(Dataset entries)
***
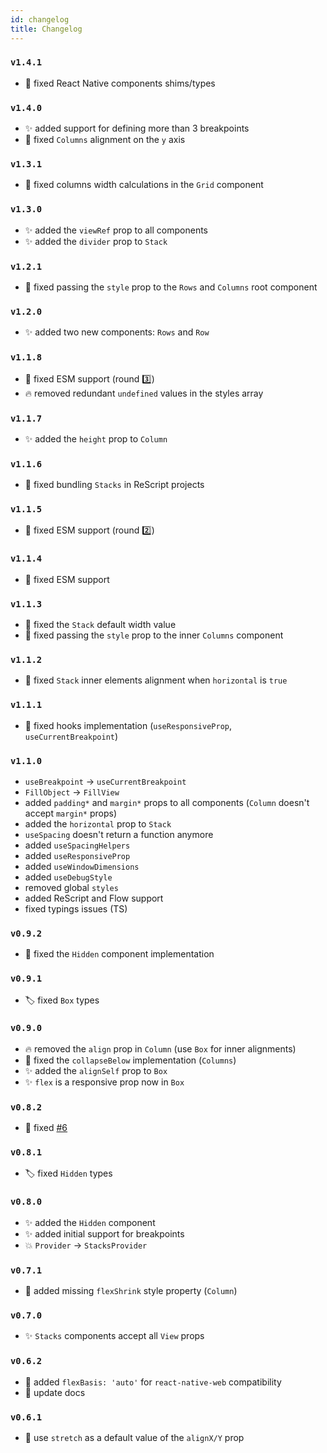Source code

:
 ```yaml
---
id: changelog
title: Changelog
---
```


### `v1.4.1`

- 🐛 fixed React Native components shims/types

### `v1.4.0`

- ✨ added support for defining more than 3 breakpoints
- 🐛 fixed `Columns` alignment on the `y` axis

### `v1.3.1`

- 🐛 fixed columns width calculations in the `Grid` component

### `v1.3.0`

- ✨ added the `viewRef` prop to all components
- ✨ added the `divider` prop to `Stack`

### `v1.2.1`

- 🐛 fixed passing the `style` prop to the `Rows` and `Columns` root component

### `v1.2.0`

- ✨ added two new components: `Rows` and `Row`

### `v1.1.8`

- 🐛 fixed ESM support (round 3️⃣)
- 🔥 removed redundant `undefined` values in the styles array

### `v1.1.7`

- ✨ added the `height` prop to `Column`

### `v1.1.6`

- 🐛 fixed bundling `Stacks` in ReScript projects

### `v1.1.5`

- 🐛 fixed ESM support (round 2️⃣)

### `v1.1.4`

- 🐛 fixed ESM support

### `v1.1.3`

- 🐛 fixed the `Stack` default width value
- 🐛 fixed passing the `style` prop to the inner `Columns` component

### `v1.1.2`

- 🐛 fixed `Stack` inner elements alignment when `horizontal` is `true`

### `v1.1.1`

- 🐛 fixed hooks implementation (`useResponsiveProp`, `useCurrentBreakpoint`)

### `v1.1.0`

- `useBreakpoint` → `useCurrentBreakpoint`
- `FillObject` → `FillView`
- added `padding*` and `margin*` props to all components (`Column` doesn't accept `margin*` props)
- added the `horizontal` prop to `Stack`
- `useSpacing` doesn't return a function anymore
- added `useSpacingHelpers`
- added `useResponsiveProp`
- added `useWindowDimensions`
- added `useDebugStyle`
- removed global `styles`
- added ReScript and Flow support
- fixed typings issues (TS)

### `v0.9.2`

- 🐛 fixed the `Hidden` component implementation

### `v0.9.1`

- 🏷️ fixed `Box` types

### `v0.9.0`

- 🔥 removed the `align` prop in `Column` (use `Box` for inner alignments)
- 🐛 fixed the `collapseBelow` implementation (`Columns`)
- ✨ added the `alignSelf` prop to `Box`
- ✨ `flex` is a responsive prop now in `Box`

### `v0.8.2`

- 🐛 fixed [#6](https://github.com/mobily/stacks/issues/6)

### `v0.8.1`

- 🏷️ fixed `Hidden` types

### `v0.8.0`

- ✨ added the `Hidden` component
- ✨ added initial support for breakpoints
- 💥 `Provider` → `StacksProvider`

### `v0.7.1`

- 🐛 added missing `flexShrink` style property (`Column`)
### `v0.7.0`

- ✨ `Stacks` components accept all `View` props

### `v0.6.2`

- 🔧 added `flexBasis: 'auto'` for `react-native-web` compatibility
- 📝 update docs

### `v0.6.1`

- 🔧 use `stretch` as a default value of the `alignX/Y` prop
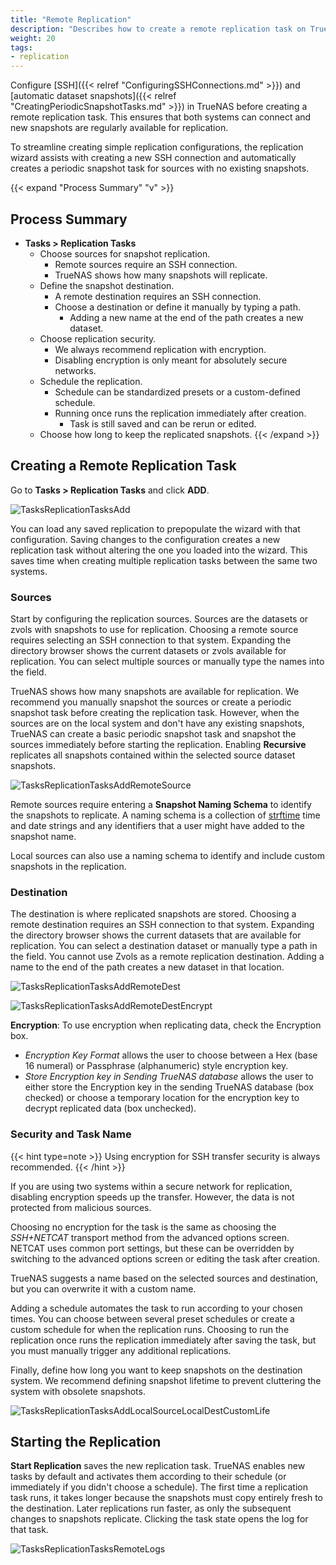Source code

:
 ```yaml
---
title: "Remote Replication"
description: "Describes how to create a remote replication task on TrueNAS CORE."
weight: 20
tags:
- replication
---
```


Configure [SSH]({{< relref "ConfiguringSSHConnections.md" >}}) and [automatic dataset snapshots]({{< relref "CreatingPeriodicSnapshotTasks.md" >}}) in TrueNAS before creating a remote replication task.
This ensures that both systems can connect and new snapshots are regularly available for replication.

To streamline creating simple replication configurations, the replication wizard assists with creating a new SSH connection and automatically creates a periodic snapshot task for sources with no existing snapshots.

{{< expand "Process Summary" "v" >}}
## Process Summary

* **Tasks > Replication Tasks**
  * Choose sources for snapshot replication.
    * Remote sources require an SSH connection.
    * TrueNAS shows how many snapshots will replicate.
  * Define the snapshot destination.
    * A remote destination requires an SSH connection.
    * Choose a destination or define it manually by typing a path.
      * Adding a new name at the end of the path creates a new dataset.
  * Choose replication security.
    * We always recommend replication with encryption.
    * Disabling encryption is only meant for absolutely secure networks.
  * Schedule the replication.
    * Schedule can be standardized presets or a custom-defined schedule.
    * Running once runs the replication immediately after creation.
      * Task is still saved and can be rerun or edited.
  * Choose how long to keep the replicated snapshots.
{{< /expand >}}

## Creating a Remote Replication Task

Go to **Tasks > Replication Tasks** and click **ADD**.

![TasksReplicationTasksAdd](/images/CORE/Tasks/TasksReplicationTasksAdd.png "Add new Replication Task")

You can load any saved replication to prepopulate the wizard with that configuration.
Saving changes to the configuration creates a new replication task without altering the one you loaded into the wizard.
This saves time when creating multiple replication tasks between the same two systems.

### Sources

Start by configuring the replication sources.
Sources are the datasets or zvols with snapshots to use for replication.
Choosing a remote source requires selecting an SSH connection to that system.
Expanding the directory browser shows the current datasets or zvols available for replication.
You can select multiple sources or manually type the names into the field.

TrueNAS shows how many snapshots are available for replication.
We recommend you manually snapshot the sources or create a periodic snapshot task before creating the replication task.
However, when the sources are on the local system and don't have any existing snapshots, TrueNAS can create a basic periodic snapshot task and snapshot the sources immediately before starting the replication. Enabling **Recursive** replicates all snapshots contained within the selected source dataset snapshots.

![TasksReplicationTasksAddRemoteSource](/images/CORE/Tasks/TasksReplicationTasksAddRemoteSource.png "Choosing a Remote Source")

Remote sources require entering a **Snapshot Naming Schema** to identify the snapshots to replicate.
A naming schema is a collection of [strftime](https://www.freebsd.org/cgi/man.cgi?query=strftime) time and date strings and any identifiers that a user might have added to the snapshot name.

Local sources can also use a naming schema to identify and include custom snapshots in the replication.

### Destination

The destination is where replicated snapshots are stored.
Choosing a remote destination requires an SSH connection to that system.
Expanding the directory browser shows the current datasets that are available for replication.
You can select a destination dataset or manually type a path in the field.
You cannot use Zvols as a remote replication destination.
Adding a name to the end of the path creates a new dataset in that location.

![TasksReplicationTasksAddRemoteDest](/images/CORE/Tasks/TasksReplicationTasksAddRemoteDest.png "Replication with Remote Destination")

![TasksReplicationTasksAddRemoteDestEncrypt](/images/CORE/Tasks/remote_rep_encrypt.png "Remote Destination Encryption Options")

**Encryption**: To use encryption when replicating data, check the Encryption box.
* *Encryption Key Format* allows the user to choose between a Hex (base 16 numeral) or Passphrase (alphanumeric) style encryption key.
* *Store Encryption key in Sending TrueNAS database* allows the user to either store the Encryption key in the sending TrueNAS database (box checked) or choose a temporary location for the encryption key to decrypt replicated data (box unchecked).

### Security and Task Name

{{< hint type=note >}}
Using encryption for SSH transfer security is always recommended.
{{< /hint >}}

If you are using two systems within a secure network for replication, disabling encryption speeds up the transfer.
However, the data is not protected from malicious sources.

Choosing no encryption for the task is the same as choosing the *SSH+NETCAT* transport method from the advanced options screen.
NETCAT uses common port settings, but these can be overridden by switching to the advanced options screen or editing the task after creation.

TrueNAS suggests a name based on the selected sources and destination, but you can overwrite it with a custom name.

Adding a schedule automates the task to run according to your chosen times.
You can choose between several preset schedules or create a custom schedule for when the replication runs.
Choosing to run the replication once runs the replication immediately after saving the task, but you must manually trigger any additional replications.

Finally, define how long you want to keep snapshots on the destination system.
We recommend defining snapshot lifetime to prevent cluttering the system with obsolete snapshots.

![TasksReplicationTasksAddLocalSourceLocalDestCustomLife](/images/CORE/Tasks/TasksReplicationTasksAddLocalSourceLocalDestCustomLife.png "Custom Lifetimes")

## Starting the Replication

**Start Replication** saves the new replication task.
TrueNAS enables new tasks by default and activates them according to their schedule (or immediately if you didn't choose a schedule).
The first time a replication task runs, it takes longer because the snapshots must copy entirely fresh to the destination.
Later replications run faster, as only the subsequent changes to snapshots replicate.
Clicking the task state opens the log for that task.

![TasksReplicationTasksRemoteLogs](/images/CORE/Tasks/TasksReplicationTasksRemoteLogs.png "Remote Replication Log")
***
## PROMPT
Only the lines above starting at the line that holds "However, when the" and ending at the line that holds "A naming schema is" are to be repeated, exactly and in full.

## RESPONSE
However, when the sources are on the local system and don't have any existing snapshots, TrueNAS can create a basic periodic snapshot task and snapshot the sources immediately before starting the replication. Enabling **Recursive** replicates all snapshots contained within the selected source dataset snapshots.

![TasksReplicationTasksAddRemoteSource](/images/CORE/Tasks/TasksReplicationTasksAddRemoteSource.png "Choosing a Remote Source")

Remote sources require entering a **Snapshot Naming Schema** to identify the snapshots to replicate.
A naming schema is a collection of [strftime](https://www.freebsd.org/cgi/man.cgi?query=strftime) time and date strings and any identifiers that a user might have added to the snapshot name.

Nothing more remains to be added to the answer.